Nothing about a physical billboard screams innovation. But over the past five years, Calvin Klein’s made the billboard a platform to broadcast firsts: the first gay couple, the first Black trans woman in Jones, and as the first plus-size woman (the rapper Chika, featured in a campaign that purposefully echoed Kate Moss’s iconic CK photos).
The brand sees the billboard as a way to make a larger statement—one that may just so happen to translate to selling more of those undies. “It’s really important to understand who our customer is, and understand from a cultural standpoint what’s happening,” Peters, the Calvin Klein executive, says. There is really no better way for Calvin Klein to insert themselves into that conversation than the billboard. It is a 75-by-55 foot canvas for the brand to “show support for the things that matter to our customer,” Peters says.
The scale of the billboard means that it lands like a comet, causing tremors across the modeling industry. Jones reports that not only has she been getting more modeling offers, but that she’s seen an increase in Black trans models across important fashion campaigns. That’s no doubt been inspired in part by brands finally seeing the beauty (and profitability) in diversity in the wake of the Black Lives Matter movement, but Jones holds up her campaign as proof-positive that inclusivity doesn’t have to cut into the bottom line. “I feel like it was such a ripple effect, not only for my own career, but for a lot of Black trans women who have been trying to tap into this industry,” Jones says. “I want people to see that we can do it and see that it’s a good business move as well.”
But over the years, the billboard has also been the center of controversy. In 2009, members of the American Family Association got all wound up by a campaign that featured a potential foursome. In 2016, a setup that described model Klara Kristin as a “seducer” and rapper Fetty Wap as a “money maker” led to accusations of sexism. As far as Kristin was concerned, the response meant mission accomplished. “What I remember the most is the media hysteria where I found myself in the middle of a sexism debate, which I did not expect at all,” Kristin says now. “To see a debate on Fox News about a photo of me was pretty strange. I guess the campaign did its job.” Peters understands how previous campaigns can seem purposefully provocative, but thinks of the billboard’s role a little differently. The magnitude of the billboard means it can “challenge the status quo,” Peters says, “and I feel like anytime you do that as a brand, it might be labeled as provocation.”

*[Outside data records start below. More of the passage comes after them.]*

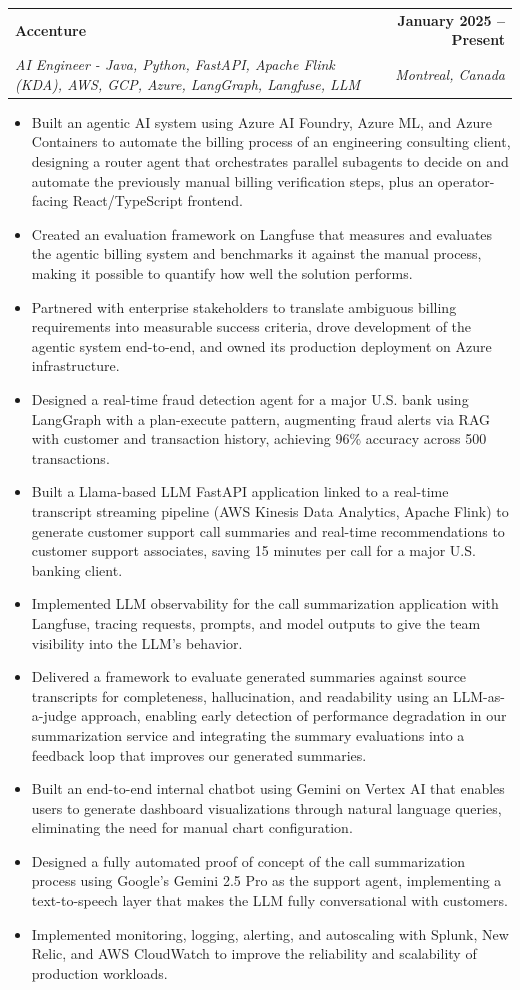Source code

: \documentclass[letterpaper,11pt]{article}
\makeatletter
\newcommand{\resumeItem}[1]{
  \item\small{{#1 \vspace{-2pt}}}
}
\newcommand{\resumeSubheading}[4]{
  \vspace{-2pt}\item
    \begin{tabularx}{1.0\textwidth}[t]{@{}>{\raggedright\arraybackslash}X@{\hspace{8pt}}r@{}}
      \textbf{#1} & \textbf{\small #2} \\
      \textit{\small#3} & \textit{\small #4} \\
    \end{tabularx}\vspace{-7pt}
}
\newcommand{\resumeItemListStart}{\begin{itemize}}
\newcommand{\resumeItemListEnd}{\end{itemize}\vspace{-5pt}}
\makeatother
\begin{document}
    \resumeSubheading
      {Accenture}{January 2025 -- Present}
      {AI Engineer - Java, Python, FastAPI, Apache Flink (KDA), AWS, GCP, Azure, LangGraph, Langfuse, LLM}{Montreal, Canada}
      \resumeItemListStart
        \resumeItem{Built an agentic AI system using Azure AI Foundry, Azure ML, and Azure Containers to automate the billing process of an engineering consulting client, designing a router agent that orchestrates parallel subagents to decide on and automate the previously manual billing verification steps, plus an operator-facing React/TypeScript frontend.}
        \resumeItem{Created an evaluation framework on Langfuse that measures and evaluates the agentic billing system and benchmarks it against the manual process, making it possible to quantify how well the solution performs.}
        \resumeItem{Partnered with enterprise stakeholders to translate ambiguous billing requirements into measurable success criteria, drove development of the agentic system end-to-end, and owned its production deployment on Azure infrastructure.}
        \resumeItem{Designed a real-time fraud detection agent for a major U.S. bank using LangGraph with a plan-execute pattern, augmenting fraud alerts via RAG with customer and transaction history, achieving 96\% accuracy across 500 transactions.}
        \resumeItem{Built a Llama-based LLM FastAPI application linked to a real-time transcript streaming pipeline (AWS Kinesis Data Analytics, Apache Flink) to generate customer support call summaries and real-time recommendations to customer support associates, saving 15 minutes per call for a major U.S. banking client.}
        \resumeItem{Implemented LLM observability for the call summarization application with Langfuse, tracing requests, prompts, and model outputs to give the team visibility into the LLM's behavior.}
        \resumeItem{Delivered a framework to evaluate generated summaries against source transcripts for completeness, hallucination, and readability using an LLM-as-a-judge approach, enabling early detection of performance degradation in our summarization service and integrating the summary evaluations into a feedback loop that improves our generated summaries.}
        \resumeItem{Built an end-to-end internal chatbot using Gemini on Vertex AI that enables users to generate dashboard visualizations through natural language queries, eliminating the need for manual chart configuration.}
        \resumeItem{Designed a fully automated proof of concept of the call summarization process using Google's Gemini 2.5 Pro as the support agent, implementing a text-to-speech layer that makes the LLM fully conversational with customers.}
        \resumeItem{Implemented monitoring, logging, alerting, and autoscaling with Splunk, New Relic, and AWS CloudWatch to improve the reliability and scalability of production workloads.}
      \resumeItemListEnd
      \vspace{-8pt}
\end{document}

Provocateur, boundary pusher, star-maker, mammoth canvas—whatever you call the billboard, the sum of its parts is what makes it one of New York’s most enduring landmarks. “Of course the most famous thing about SoHo is Houston Street, and I believe that the most significant landmark of Houston Street is the Calvin Klein billboard,” says Ronnie Fieg, the founder of Kith. “It serves as a beacon to people to let them know they have officially entered SoHo. As a native New Yorker, that billboard has been ingrained in my life for as long as I can remember. Whether you’ve been here or not, you’ve seen it in a movie or a show or a magazine. That significance still rings true to me.” Fieg’s flagship store is just down the street; Kith collaborated with Calvin Klein on a collection and campaign that went up on the billboard last September.
The billboard’s success is a testament to the power of endurance in a city where constant changeover is the standard. The SoHo fixture has been around long enough to become nostalgic—and, more practically, a landmark to navigate the neighborhood. “When people ask our location, we usually give our address and if customers are still confused, oftentimes we say, ‘That building with the Calvin Klein ads,’” says Helen Chiu, an executive with Win Restaurant Supply, the business that occupies the building directly underneath the billboard. “It is nice to be associated with the Calvin Klein billboard.”
A place like New York isn’t exactly lacking for landmarks. Still, Calvin Klein has managed to carve out its spot in the city—a tourist attraction in the heart of downtown New York. “That’s our Times Square,” designer Heron Preston says. “I moved here in 2004, skating down Houston Street, dodging traffic. It really just has this location and it has this presence on the street. That Calvin Klein billboard is the billboard of New York.”